What to work on -> Go through the data below. List every line that holds the word "desigualdade".

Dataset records
--- START ---

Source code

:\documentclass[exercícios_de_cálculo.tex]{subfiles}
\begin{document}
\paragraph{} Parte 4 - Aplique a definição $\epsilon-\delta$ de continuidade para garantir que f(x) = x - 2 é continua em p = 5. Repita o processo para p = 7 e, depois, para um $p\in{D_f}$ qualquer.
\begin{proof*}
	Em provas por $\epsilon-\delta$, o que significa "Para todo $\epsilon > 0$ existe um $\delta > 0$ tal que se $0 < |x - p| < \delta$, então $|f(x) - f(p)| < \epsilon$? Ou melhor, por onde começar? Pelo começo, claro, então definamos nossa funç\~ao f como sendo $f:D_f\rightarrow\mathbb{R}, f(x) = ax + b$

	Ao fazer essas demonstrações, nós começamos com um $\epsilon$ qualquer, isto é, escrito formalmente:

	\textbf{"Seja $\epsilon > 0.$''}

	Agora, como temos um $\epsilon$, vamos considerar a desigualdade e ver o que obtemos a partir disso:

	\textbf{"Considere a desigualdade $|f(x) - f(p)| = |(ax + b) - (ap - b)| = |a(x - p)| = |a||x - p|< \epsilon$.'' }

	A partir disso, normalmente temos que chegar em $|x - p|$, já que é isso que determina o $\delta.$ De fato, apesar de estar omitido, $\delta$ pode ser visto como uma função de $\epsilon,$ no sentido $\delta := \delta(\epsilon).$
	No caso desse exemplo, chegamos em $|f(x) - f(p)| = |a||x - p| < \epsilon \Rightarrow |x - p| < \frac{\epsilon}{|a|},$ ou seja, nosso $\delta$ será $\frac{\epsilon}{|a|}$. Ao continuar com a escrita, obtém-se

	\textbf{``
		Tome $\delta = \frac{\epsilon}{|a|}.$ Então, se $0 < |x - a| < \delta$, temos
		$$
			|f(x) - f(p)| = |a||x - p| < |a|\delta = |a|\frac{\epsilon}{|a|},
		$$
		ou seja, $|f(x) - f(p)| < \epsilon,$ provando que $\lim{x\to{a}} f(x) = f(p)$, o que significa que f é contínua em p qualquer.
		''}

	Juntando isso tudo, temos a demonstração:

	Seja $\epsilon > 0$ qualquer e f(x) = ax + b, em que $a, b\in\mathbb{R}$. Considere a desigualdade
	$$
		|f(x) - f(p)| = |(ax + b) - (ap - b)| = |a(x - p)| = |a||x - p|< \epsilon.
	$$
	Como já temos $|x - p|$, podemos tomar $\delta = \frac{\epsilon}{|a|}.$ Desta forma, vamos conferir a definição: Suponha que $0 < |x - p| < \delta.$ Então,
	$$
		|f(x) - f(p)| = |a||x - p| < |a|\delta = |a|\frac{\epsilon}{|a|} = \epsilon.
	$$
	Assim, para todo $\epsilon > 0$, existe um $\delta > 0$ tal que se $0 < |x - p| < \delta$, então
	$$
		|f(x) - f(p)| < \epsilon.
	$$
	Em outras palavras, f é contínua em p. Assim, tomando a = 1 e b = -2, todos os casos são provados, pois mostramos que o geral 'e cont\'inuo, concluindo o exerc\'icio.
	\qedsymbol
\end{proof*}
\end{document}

--- END ---

Response to the exercise ->
	Agora, como temos um $\epsilon$, vamos considerar a desigualdade e ver o que obtemos a partir disso:
	\textbf{"Considere a desigualdade $|f(x) - f(p)| = |(ax + b) - (ap - b)| = |a(x - p)| = |a||x - p|< \epsilon$.'' }
	Seja $\epsilon > 0$ qualquer e f(x) = ax + b, em que $a, b\in\mathbb{R}$. Considere a desigualdade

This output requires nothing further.